The New York State Department of Environmental Conservation (DEC) Environmental Conservation Police will conduct boat inspections in the Adirondacks on Saturday and Sunday, May 16 and 17 to ensure boaters are aware of new state regulations, adopted in 2014, to prevent the spread of aquatic invasive species.
The regulation requires boaters to remove all visible plant and animal materials from boats, trailers and associated equipment, and to drain boats prior to launching at or departing from DEC lands.
“Boats, trailers and associated equipment are common pathways for spreading aquatic invasive species (AIS). This educational initiative will inform boaters of our regulations that are part of an aggressive effort to prevent invasive species from entering and damaging New York water bodies,” said DEC Region 5 Director Bob Stegemann.
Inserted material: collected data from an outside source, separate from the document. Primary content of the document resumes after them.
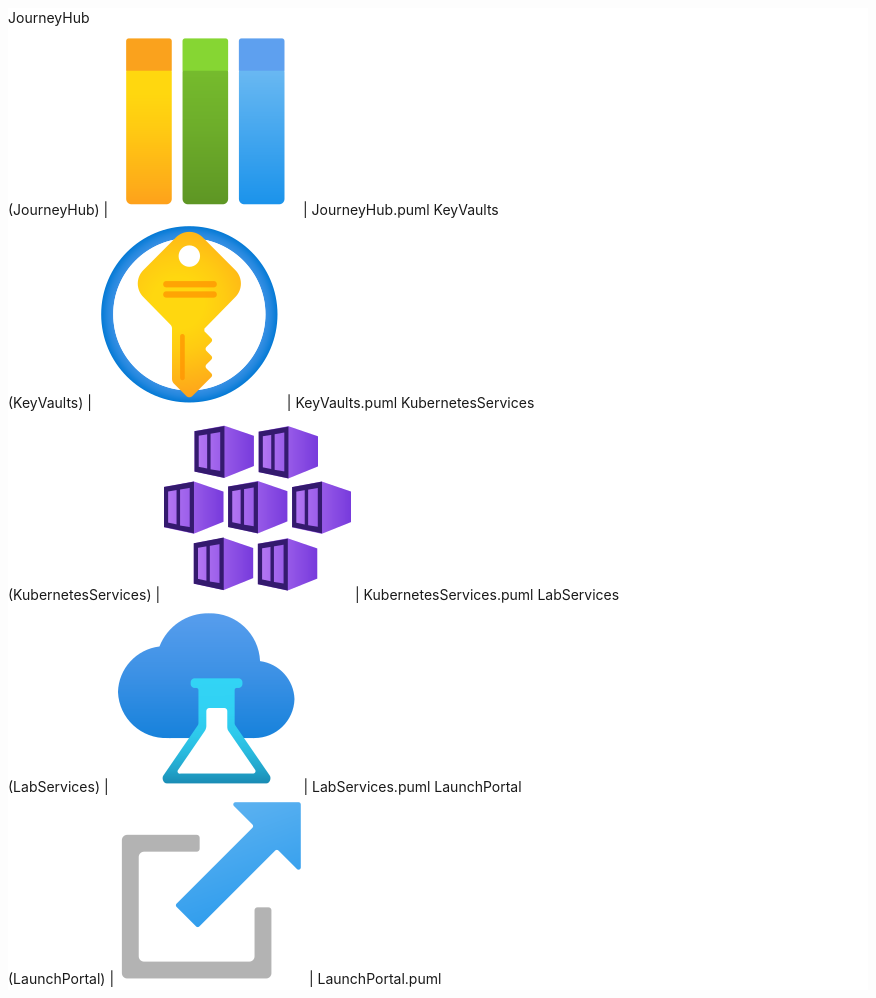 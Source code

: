 JourneyHub </br> (JourneyHub) | ![JourneyHub](https://raw.githubusercontent.com/rithala/m365-plantuml/master/dist/JourneyHub.svg?raw=true) | JourneyHub.puml
KeyVaults </br> (KeyVaults) | ![KeyVaults](https://raw.githubusercontent.com/rithala/m365-plantuml/master/dist/KeyVaults.svg?raw=true) | KeyVaults.puml
KubernetesServices </br> (KubernetesServices) | ![KubernetesServices](https://raw.githubusercontent.com/rithala/m365-plantuml/master/dist/KubernetesServices.svg?raw=true) | KubernetesServices.puml
LabServices </br> (LabServices) | ![LabServices](https://raw.githubusercontent.com/rithala/m365-plantuml/master/dist/LabServices.svg?raw=true) | LabServices.puml
LaunchPortal </br> (LaunchPortal) | ![LaunchPortal](https://raw.githubusercontent.com/rithala/m365-plantuml/master/dist/LaunchPortal.svg?raw=true) | LaunchPortal.puml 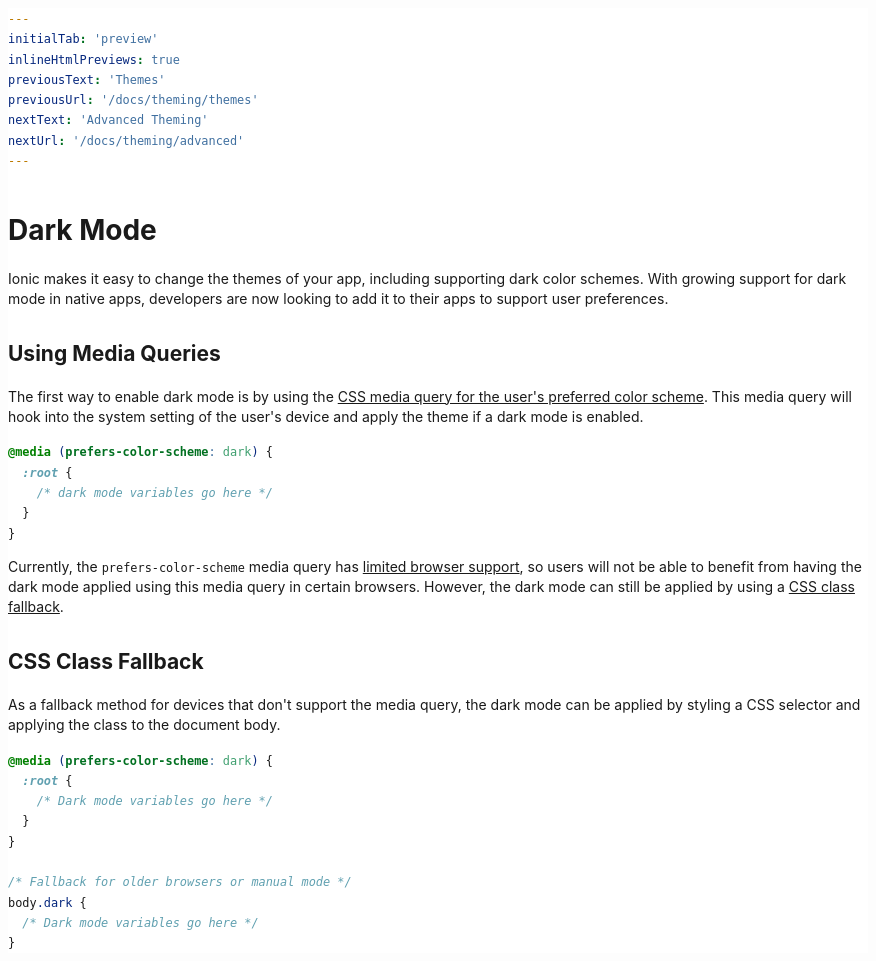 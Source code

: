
 ```yaml
---
initialTab: 'preview'
inlineHtmlPreviews: true
previousText: 'Themes'
previousUrl: '/docs/theming/themes'
nextText: 'Advanced Theming'
nextUrl: '/docs/theming/advanced'
---
```


# Dark Mode

Ionic makes it easy to change the themes of your app, including supporting dark color schemes. With growing support for dark mode in native apps, developers are now looking to add it to their apps to support user preferences.

## Using Media Queries

The first way to enable dark mode is by using the [CSS media query for the user's preferred color scheme](https://developer.mozilla.org/en-US/docs/Web/CSS/@media/prefers-color-scheme). This media query will hook into the system setting of the user's device and apply the theme if a dark mode is enabled.

```css
@media (prefers-color-scheme: dark) {
  :root {
    /* dark mode variables go here */
  }
}
```

Currently, the `prefers-color-scheme` media query has [limited browser support](https://caniuse.com/#feat=prefers-color-scheme), so users will not be able to benefit from having the dark mode applied using this media query in certain browsers. However, the dark mode can still be applied by using a [CSS class fallback](#css-class-fallback).


## CSS Class Fallback

As a fallback method for devices that don't support the media query, the dark mode can be applied by styling a CSS selector and applying the class to the document body.

```css
@media (prefers-color-scheme: dark) {
  :root {
    /* Dark mode variables go here */
  }
}

/* Fallback for older browsers or manual mode */
body.dark {
  /* Dark mode variables go here */
}
```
The regulations pertain to all DEC lands where watercraft such as boats, kayaks or canoes can be launched into the water.
This includes DEC boat launches and fishing access sites.
The inspection of boats in the Adirondacks is part of a continuing effort to ensure boaters are following the rules.
Boaters should take the following steps to ensure that their boat, trailer and equipment are free of aquatic invasive species:
Visually inspect the boat, trailer and other fishing and boating equipment and remove all mud, plants and other organisms that might be clinging to it.
Dispose of the materials in one of the Nuisance Invasive Species Disposal Stations installed at many DEC boat launches, in the trash or at an upland location away from the launch ramp.
Drain the boat’s bilge and any other water holding compartments such as live wells, bait wells and bilge tanks.
This does not apply to water associated with sanitary systems or drinking water supplies.
DEC also highly recommends drying boats, but that is not required under the new regulations.
Boaters who are unable to dry their boats between uses should flush the bilge and other water holding compartments with water, preferably at a temperature of 140 degrees Fahrenheit.
Microscopic larval forms of aquatic invasive species, such as zebra mussels and spiny waterflea, can live in as much as a drop of water.
Anything holding water should be dried, flushed or disinfected with hot water to ensure that these aquatic invasive species are not spread.
Additional information on AIS and disinfection recommendations are available on the DEC website.